Dynamic Differential Game Strategy of the Energy Big Data Ecosystem Considering Technological Innovation

Abstract

This study discusses how to create strategic value through energy big data and how to promote stakeholder interaction mechanisms in the evolution of the energy big data ecosystem. We use differential game methods to study the interaction between one power grid enterprise (PG) and one technology supplier (TS) under three different cost-sharing contracts: without cost-sharing contract, cost-sharing contract, and two-way subsidy contract. The effectiveness of the dynamic equilibrium strategies under different contracts is verified via numerical simulations. The results show that under the centralized decision scenario, the technological innovation investment, the degree of technological advancement of PG and TS, and the total profit of the supply chain system are superior to the decentralized decision scenario. The extent of TS technology innovation investment depends on the share rate of PG. Technology innovation investment and the profits of energy big data service supply chain stakeholders will increase with the sensitivity coefficient of technological advancement. Compared with contracts without cost-sharing and with cost-sharing, the two-way subsidy contract can provide the Pareto optimal solution for the investment trajectory of technological innovation and long-term profits.
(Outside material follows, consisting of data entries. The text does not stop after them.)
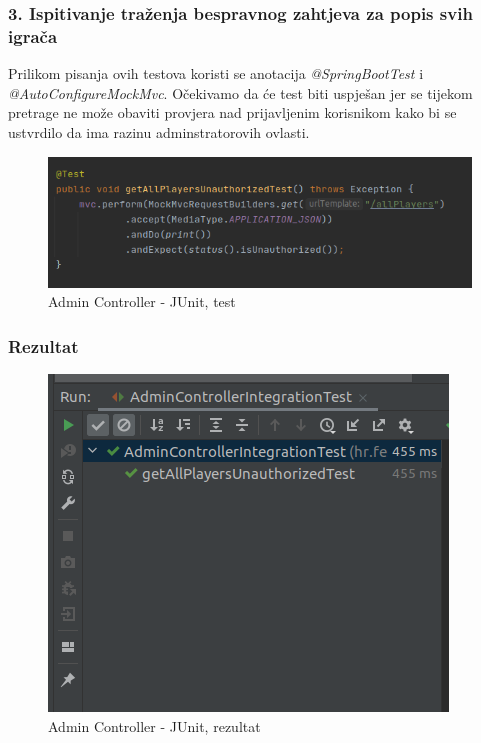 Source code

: 				\subsubsection {3. Ispitivanje traženja bespravnog zahtjeva za popis svih igrača}
					
					{Prilikom pisanja ovih testova koristi se anotacija \textit{@SpringBootTest} i \textit{@AutoConfigureMockMvc}. Očekivamo da će test biti uspješan jer se tijekom pretrage ne može obaviti provjera nad prijavljenim korisnikom kako bi se ustvrdilo da ima razinu adminstratorovih ovlasti.}
					
						\begin{figure}[H]
							\includegraphics[width=\textwidth]{slike/unauthorizedTest} 
							\centering
							\caption{Admin Controller - JUnit, test}
							\label{}
						\end{figure}
					
				\subsubsection{Rezultat}
				
						\begin{figure}[H]
							\includegraphics[width=\textwidth]{slike/unauthorizedTest_result} 
							\centering
							\caption{Admin Controller - JUnit, rezultat}
							\label{}
						\end{figure}
			
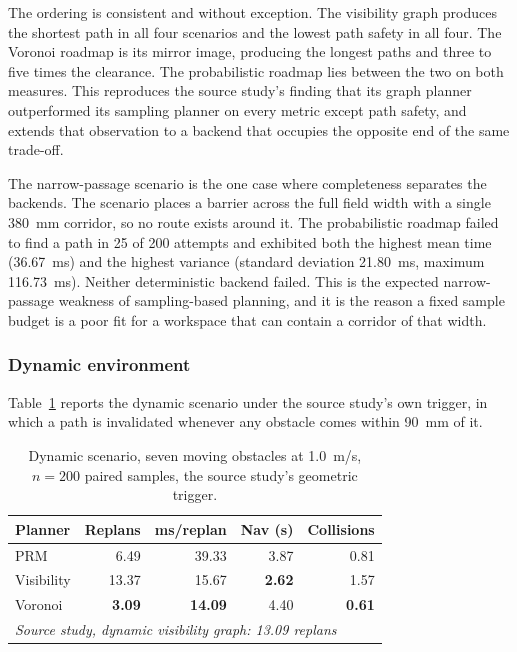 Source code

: The ordering is consistent and without exception. The visibility graph produces
the shortest path in all four scenarios and the lowest path safety in all four.
The Voronoi roadmap is its mirror image, producing the longest paths and three
to five times the clearance. The probabilistic roadmap lies between the two on
both measures. This reproduces the source study's finding that its graph
planner outperformed its sampling planner on every metric except path safety,
and extends that observation to a backend that occupies the opposite end of the
same trade-off.

The narrow-passage scenario is the one case where completeness separates the
backends. The scenario places a barrier across the full field width with a
single 380~mm corridor, so no route exists around it. The probabilistic roadmap
failed to find a path in 25 of 200 attempts and exhibited both the highest mean
time (36.67~ms) and the highest variance (standard deviation 21.80~ms, maximum
116.73~ms). Neither deterministic backend failed. This is the expected
narrow-passage weakness of sampling-based planning, and it is the reason a
fixed sample budget is a poor fit for a workspace that can contain a corridor
of that width.

\subsubsection{Dynamic environment}

Table~\ref{tab:dynamic} reports the dynamic scenario under the source study's
own trigger, in which a path is invalidated whenever any obstacle comes within
90~mm of it.

\begin{table}[t]
\centering
\small
\begin{tabular}{lrrrr}
\hline
Planner & Replans & ms/replan & Nav (s) & Collisions \\
\hline
PRM        & 6.49  & 39.33 & 3.87 & 0.81 \\
Visibility & 13.37 & 15.67 & \textbf{2.62} & 1.57 \\
Voronoi    & \textbf{3.09}  & \textbf{14.09} & 4.40 & \textbf{0.61} \\
\hline
\multicolumn{5}{l}{\emph{Source study, dynamic visibility graph: 13.09 replans}} \\
\hline
\end{tabular}
\caption{Dynamic scenario, seven moving obstacles at 1.0~m/s, $n=200$ paired
samples, the source study's geometric trigger.}
\label{tab:dynamic}
\end{table}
Theoretically, this study reveals a new perspective in the research on the relationship between power grid enterprises and technology suppliers under dynamic technology innovation. In practice, this study facilitates power grid enterprises and technology suppliers to form a closer cooperative relationship in the energy big data ecosystem. More importantly, it is helpful for power grid enterprises to make optimal transaction decisions at different stages of energy big data ecosystem evolution.